*** Opening DATASET ***

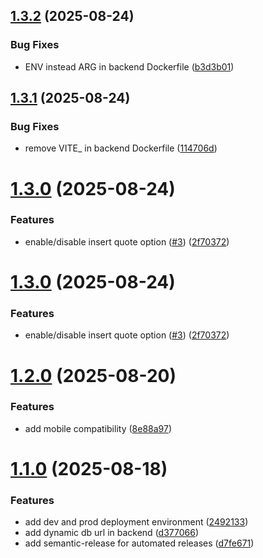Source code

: ## [1.3.2](https://github.com/rexwithluv/mongo-verba/compare/v1.3.1...v1.3.2) (2025-08-24)


### Bug Fixes

* ENV instead ARG in backend Dockerfile ([b3d3b01](https://github.com/rexwithluv/mongo-verba/commit/b3d3b011c419ddaaf86ed4631ea391ddb14a7311))

## [1.3.1](https://github.com/rexwithluv/mongo-verba/compare/v1.3.0...v1.3.1) (2025-08-24)


### Bug Fixes

* remove VITE_ in backend Dockerfile ([114706d](https://github.com/rexwithluv/mongo-verba/commit/114706d6077c72f181fa3a9146f45699169bb1be))

# [1.3.0](https://github.com/rexwithluv/mongo-verba/compare/v1.2.0...v1.3.0) (2025-08-24)


### Features

* enable/disable insert quote option ([#3](https://github.com/rexwithluv/mongo-verba/issues/3)) ([2f70372](https://github.com/rexwithluv/mongo-verba/commit/2f70372cb6c04eabb06293f4fa19ed38f993d0b9))

# [1.3.0](https://github.com/rexwithluv/mongo-verba/compare/v1.2.0...v1.3.0) (2025-08-24)


### Features

* enable/disable insert quote option ([#3](https://github.com/rexwithluv/mongo-verba/issues/3)) ([2f70372](https://github.com/rexwithluv/mongo-verba/commit/2f70372cb6c04eabb06293f4fa19ed38f993d0b9))

# [1.2.0](https://github.com/rexwithluv/mongo-verba/compare/v1.1.0...v1.2.0) (2025-08-20)


### Features

* add mobile compatibility ([8e88a97](https://github.com/rexwithluv/mongo-verba/commit/8e88a9773f2fea4fdc98aa24d0fa2b7c9c4a9d1f))

# [1.1.0](https://github.com/rexwithluv/mongo-verba/compare/v1.0.0...v1.1.0) (2025-08-18)


### Features

* add dev and prod deployment environment ([2492133](https://github.com/rexwithluv/mongo-verba/commit/24921334e619cd154842d5cd9ae6f6c343195a4b))
* add dynamic db url in backend ([d377066](https://github.com/rexwithluv/mongo-verba/commit/d3770663630841d5c900d4c8f106e84f277a474c))
* add semantic-release for automated releases ([d7fe671](https://github.com/rexwithluv/mongo-verba/commit/d7fe67137acf97518aebed3ef54f0bc40700abd5))
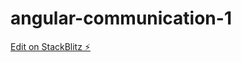# angular-communication-1

[Edit on StackBlitz ⚡️](https://stackblitz.com/edit/angular-communication-1)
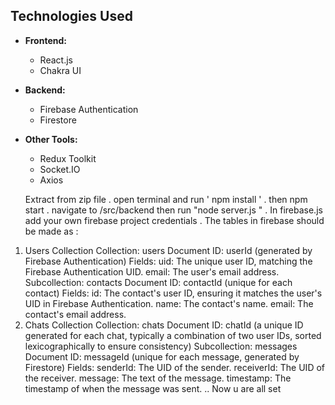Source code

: ## Technologies Used

- **Frontend:**
  - React.js
  - Chakra UI

- **Backend:**
  - Firebase Authentication
  - Firestore

- **Other Tools:**
  - Redux Toolkit
  - Socket.IO
  - Axios
 


  Extract from zip file . 
open terminal and run   ' npm install ' .
then npm start .
navigate to /src/backend  then run "node server.js " .
In firebase.js add your own firebase project credentials . 
The   tables in firebase should be made as :
1. Users Collection
Collection: users
Document ID: userId (generated by Firebase Authentication)
Fields:
uid: The unique user ID, matching the Firebase Authentication UID.
email: The user's email address.
Subcollection: contacts
Document ID: contactId (unique for each contact)
Fields:
id: The contact's user ID, ensuring it matches the user's UID in Firebase Authentication.
name: The contact's name.
email: The contact's email address.
2. Chats Collection
Collection: chats
Document ID: chatId (a unique ID generated for each chat, typically a combination of two user IDs, sorted lexicographically to ensure consistency)
Subcollection: messages
Document ID: messageId (unique for each message, generated by Firestore)
Fields:
senderId: The UID of the sender.
receiverId: The UID of the receiver.
message: The text of the message.
timestamp: The timestamp of when the message was sent.  .. Now u are all set

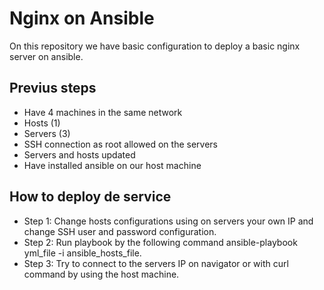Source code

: # Nginx on Ansible 

On this repository we have basic configuration to deploy a basic nginx server on ansible.

## Previus steps
- Have 4 machines in the same network
 - Hosts (1)
 - Servers (3)
- SSH connection as root allowed on the servers
- Servers and hosts updated
- Have installed ansible on our host machine

## How to deploy de service
- Step 1: Change hosts configurations using on servers your own IP and change SSH user and password configuration.
- Step 2: Run playbook by the following command ansible-playbook yml_file -i ansible_hosts_file.
- Step 3: Try to connect to the servers IP on navigator or with curl command by using the host machine.
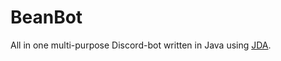 # BeanBot
All in one multi-purpose Discord-bot written in Java using [JDA](https://github.com/DV8FromTheWorld/JDA).
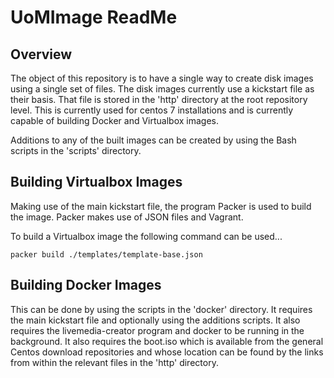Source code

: UoMImage ReadMe
================

Overview
--------
The object of this repository is to have a single way to create disk images using a single set of files. The disk images currently use a kickstart file as their basis. That file is stored in the 'http' directory at the root repository level. This is currently used for centos 7 installations and is currently capable of building Docker and Virtualbox images.

Additions to any of the built images can be created by using the Bash scripts in the 'scripts' directory.


Building Virtualbox Images
--------------------------
Making use of the main kickstart file, the program Packer is used to build the image. Packer makes use of JSON files and Vagrant.

To build a Virtualbox image the following command can be used...

	packer build ./templates/template-base.json


Building Docker Images
----------------------
This can be done by using the scripts in the 'docker' directory. It requires the main kickstart file and optionally using the additions scripts. It also requires the livemedia-creator program and docker to be running in the background. It also requires the boot.iso which is available from the general Centos download repositories and whose location can be found by the links from within the relevant files in the 'http' directory.
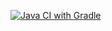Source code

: [![Java CI with Gradle](https://github.com/olesyagrishina/Idea06/actions/workflows/gradle.yml/badge.svg)](https://github.com/olesyagrishina/Idea06/actions/workflows/gradle.yml)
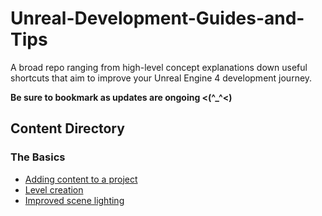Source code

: # Unreal-Development-Guides-and-Tips

A broad repo ranging from high-level concept explanations down useful shortcuts that aim to improve your Unreal Engine 4 development journey.

**Be sure to bookmark as updates are ongoing <(^_^<)**

## Content Directory

### The Basics
*  [Adding content to a project](Content/Basics/AddingContentToAProject.md)
*  [Level creation](Content/Basics/LevelCreation.md)
*  [Improved scene lighting](Content/Basics/ImprovedSceneLighting.md)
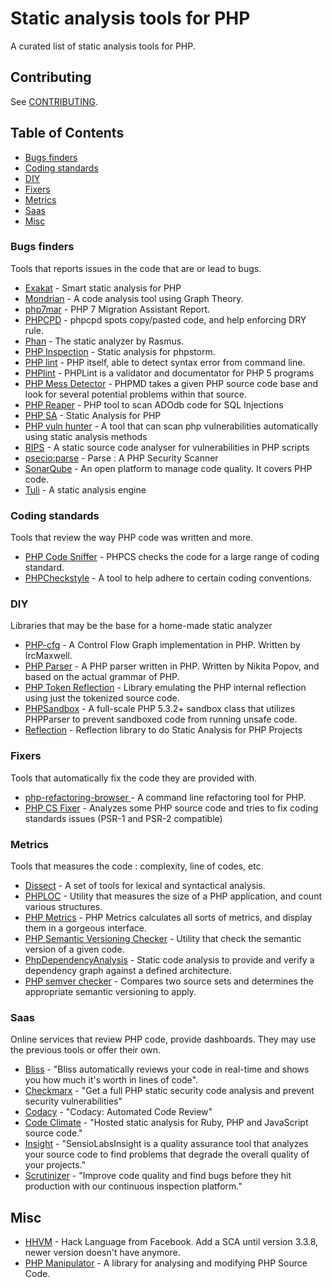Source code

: # Static analysis tools for PHP 

A curated list of static analysis tools for PHP.

## Contributing
See [CONTRIBUTING](https://github.com/exakat/php-static-analysis-tools/blob/master/CONTRIBUTING.md).

## Table of Contents

* [Bugs finders](#bugs-finders)
* [Coding standards](#coding-standards)
* [DIY](#dyi)
* [Fixers](#fixers)
* [Metrics](#metrics)
* [Saas](#saas)
* [Misc](#misc)


### Bugs finders
Tools that reports issues in the code that are or lead to bugs. 

* [Exakat](http://www.exakat.io/) - Smart static analysis for PHP
* [Mondrian](https://github.com/Trismegiste/Mondrian) - A code analysis tool using Graph Theory.
* [php7mar](https://github.com/Alexia/php7mar) - PHP 7 Migration Assistant Report.
* [PHPCPD](https://github.com/sebastianbergmann/phpcpd) - phpcpd spots copy/pasted code, and help enforcing DRY rule.
* [Phan](https://github.com/etsy/phan) - The static analyzer by Rasmus. 
* [PHP Inspection](https://plugins.jetbrains.com/plugin/7622?pr=idea) - Static analysis for phpstorm. 
* [PHP lint](http://php.net/manual/en/features.commandline.options.php) - PHP itself, able to detect syntax error from command line. 
* [PHPlint](http://www.icosaedro.it/phplint/) - PHPLint is a validator and documentator for PHP 5 programs
* [PHP Mess Detector](http://phpmd.org/) - PHPMD takes a given PHP source code base and look for several potential problems within that source.
* [PHP Reaper](https://github.com/emanuil/php-reaper.git) - PHP tool to scan ADOdb code for SQL Injections
* [PHP SA](https://github.com/ovr/phpsa) - Static Analysis for PHP 
* [PHP vuln hunter](https://github.com/OneSourceCat/phpvulhunter) - A tool that can scan php vulnerabilities automatically using static analysis methods
* [RIPS](http://rips-scanner.sourceforge.net/) - A static source code analyser for vulnerabilities in PHP scripts
* [psecio:parse](https://github.com/psecio/parse.git) - Parse : A PHP Security Scanner
* [SonarQube](http://www.sonarqube.org/) - An open platform to manage code quality. It covers PHP code.
* [Tuli](https://github.com/ircmaxell/Tuli) - A static analysis engine

### Coding standards 

Tools that review the way PHP code was written and more. 

* [PHP Code Sniffer](https://github.com/squizlabs/PHP_CodeSniffer) - PHPCS checks the code for a large range of coding standard.
* [PHPCheckstyle](https://github.com/PHPCheckstyle/phpcheckstyle) - A tool to help adhere to certain coding conventions.

### DIY

Libraries that may be the base for a home-made static analyzer

* [PHP-cfg](https://github.com/ircmaxell/php-cfg) - A Control Flow Graph implementation in PHP. Written by IrcMaxwell. 
* [PHP Parser](https://github.com/nikic/PHP-Parser) - A PHP parser written in PHP. Written by Nikita Popov, and based on the actual grammar of PHP.
* [PHP Token Reflection](https://github.com/Andrewsville/PHP-Token-Reflection) - Library emulating the PHP internal reflection using just the tokenized source code. 
* [PHPSandbox](https://github.com/fieryprophet/php-sandbox) - A full-scale PHP 5.3.2+ sandbox class that utilizes PHPParser to prevent sandboxed code from running unsafe code.
* [Reflection](https://github.com/phpDocumentor/Reflection.git) - Reflection library to do Static Analysis for PHP Projects


### Fixers

Tools that automatically fix the code they are provided with. 

* [php-refactoring-browser
](https://github.com/QafooLabs/php-refactoring-browser) - A command line refactoring tool for PHP. 
* [PHP CS Fixer](https://github.com/FriendsOfPHP/PHP-CS-Fixer) - Analyzes some PHP source code and tries to fix coding standards issues (PSR-1 and PSR-2 compatible)


### Metrics

Tools that measures the code : complexity, line of codes, etc. 

* [Dissect](https://github.com/jakubledl/dissect) - A set of tools for lexical and syntactical analysis.
* [PHPLOC](https://github.com/sebastianbergmann/phploc) - Utility that measures the size of a PHP application, and count various structures.
* [PHP Metrics](https://github.com/Halleck45/PhpMetrics) - PHP Metrics calculates all sorts of metrics, and display them in a gorgeous interface.
* [PHP Semantic Versioning Checker](https://github.com/tomzx/php-semver-checker) - Utility that check the semantic version of a given code.
* [PhpDependencyAnalysis](https://github.com/mamuz/PhpDependencyAnalysis) - Static code analysis to provide and verify a dependency graph against a defined architecture.
* [PHP semver checker](https://github.com/tomzx/php-semver-checker) - Compares two source sets and determines the appropriate semantic versioning to apply.

### Saas

Online services that review PHP code, provide dashboards. They may use the previous tools or offer their own.

* [Bliss](https://blissai.com/index.html) - "Bliss automatically reviews your code in real-time and shows you how much it's worth in lines of code".
* [Checkmarx](http://lp.checkmarx.com/php-code-analysis/) - "Get a full PHP  static security code analysis and prevent security vulnerabilities"
* [Codacy](https://www.codacy.com/) - "Codacy: Automated Code Review"
* [Code Climate](https://codeclimate.com) - "Hosted static analysis for Ruby, PHP and JavaScript source code."
* [Insight](https://insight.sensiolabs.com/) - "SensioLabsInsight is a quality assurance tool that analyzes your source code to find problems that degrade the overall quality of your projects."
* [Scrutinizer](https://scrutinizer-ci.com/) - "Improve code quality and find bugs before they hit production with our continuous inspection platform."

## Misc

* [HHVM](http://hhvm.com/) - Hack Language from Facebook. Add a SCA until version 3.3.8, newer version doesn't have anymore.
* [PHP Manipulator](https://github.com/schmittjoh/php-manipulator) - A library for analysing and modifying PHP Source Code.



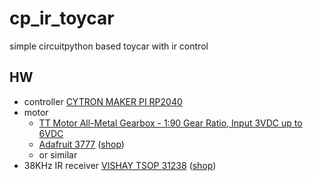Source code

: # cp_ir_toycar
simple circuitpython based toycar with ir control



## HW

- controller [CYTRON MAKER PI RP2040](https://github.com/CytronTechnologies/MAKER-PI-RP2040)
- motor 
    - [TT Motor All-Metal Gearbox - 1:90 Gear Ratio, Input 3VDC up to 6VDC](https://eckstein-shop.de/TTMotorAll-MetalGearbox-13A90GearRatio2CInput3VDCupto6VDC)
    - [Adafruit 3777](https://www.adafruit.com/product/3777) ([shop](https://eckstein-shop.de/AdafruitDCGearboxMotor-22TTMotor22-200RPM-3to6VDC))
    - or similar
- 38KHz IR receiver [VISHAY TSOP 31238](https://www.vishay.com/docs/82492/tsop312.pdf) ([shop](https://www.reichelt.de/de/de/shop/produkt/ir-empfaenger-module_38khz_90_side-view-107210))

*** Closing DATASET ***

TASK TO CARRY OUT: Look above for the line with "[![Java CI with" and the line with "A broad repo". Give again exactly those two lines and all lines between them, pictures excluded.

TASK RESULT:
: [![Java CI with Gradle](https://github.com/olesyagrishina/Idea06/actions/workflows/gradle.yml/badge.svg)](https://github.com/olesyagrishina/Idea06/actions/workflows/gradle.yml)
Source code

: # Unreal-Development-Guides-and-Tips

A broad repo ranging from high-level concept explanations down useful shortcuts that aim to improve your Unreal Engine 4 development journey.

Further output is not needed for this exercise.